# Requirement
The reply to the records below should contain exactly the lines from the line with "- There is also" through the line with "- You’ll also", and nothing besides.

BEGIN Dataset records

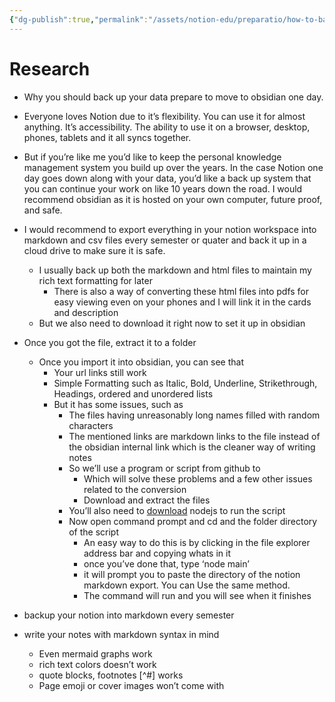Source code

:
 ```yaml
---
{"dg-publish":true,"permalink":"/assets/notion-edu/preparatio/how-to-backup-your-data-from-notion/"}
---
```


# Research

- Why you should back up your data prepare to move to obsidian one day.
- Everyone loves Notion due to it’s flexibility. You can use it for almost anything. It’s accessibility. The ability to use it on a browser, desktop, phones, tablets and it all syncs together.
- But if you’re like me you’d like to keep the personal knowledge management system you build up over the years. In the case Notion one day goes down along with your data, you’d like a back up system that you can continue your work on like 10 years down the road. I would recommend obsidian as it is hosted on your own computer, future proof, and safe.
- I would recommend to export everything in your notion workspace into markdown and csv files every semester or quater and back it up in a cloud drive to make sure it is safe.
    - I usually back up both the markdown and html files to maintain my rich text formatting for later
        - There is also a way of converting these html files into pdfs for easy viewing even on your phones and I will link it in the cards and description
    - But we also need to download it right now to set it up in obsidian
- Once you got the file, extract it to a folder
    - Once you import it into obsidian, you can see that
        - Your url links still work
        - Simple Formatting such as Italic, Bold, Underline, Strikethrough, Headings, ordered and unordered lists
        - But it has some issues, such as
            - The files having unreasonably long names filled with random characters
            - The mentioned links are markdown links to the file instead of the obsidian internal link which is the cleaner way of writing notes
            - So we’ll use a program or script from github to
                - Which will solve these problems and a few other issues related to the conversion
                - Download and extract the files
            - You’ll also need to [download](https://nodejs.org/en/download/) nodejs to run the script
            - Now open command prompt and cd and the folder directory of the script
                - An easy way to do this is by clicking in the file explorer address bar and copying whats in it
                - once you’ve done that, type ‘node main’
                - it will prompt you to paste the directory of the notion markdown export. You can Use the same method.
                - The command will run and you will see when it finishes
            

- backup your notion into markdown every semester
- write your notes with markdown syntax in mind
    - Even mermaid graphs work
    - rich text colors doesn’t work
    - quote blocks, footnotes [^#] works
    - Page emoji or cover images won’t come with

END Dataset records

# Task solution
        - There is also a way of converting these html files into pdfs for easy viewing even on your phones and I will link it in the cards and description
    - But we also need to download it right now to set it up in obsidian
- Once you got the file, extract it to a folder
    - Once you import it into obsidian, you can see that
        - Your url links still work
        - Simple Formatting such as Italic, Bold, Underline, Strikethrough, Headings, ordered and unordered lists
        - But it has some issues, such as
            - The files having unreasonably long names filled with random characters
            - The mentioned links are markdown links to the file instead of the obsidian internal link which is the cleaner way of writing notes
            - So we’ll use a program or script from github to
                - Which will solve these problems and a few other issues related to the conversion
                - Download and extract the files
            - You’ll also need to [download](https://nodejs.org/en/download/) nodejs to run the script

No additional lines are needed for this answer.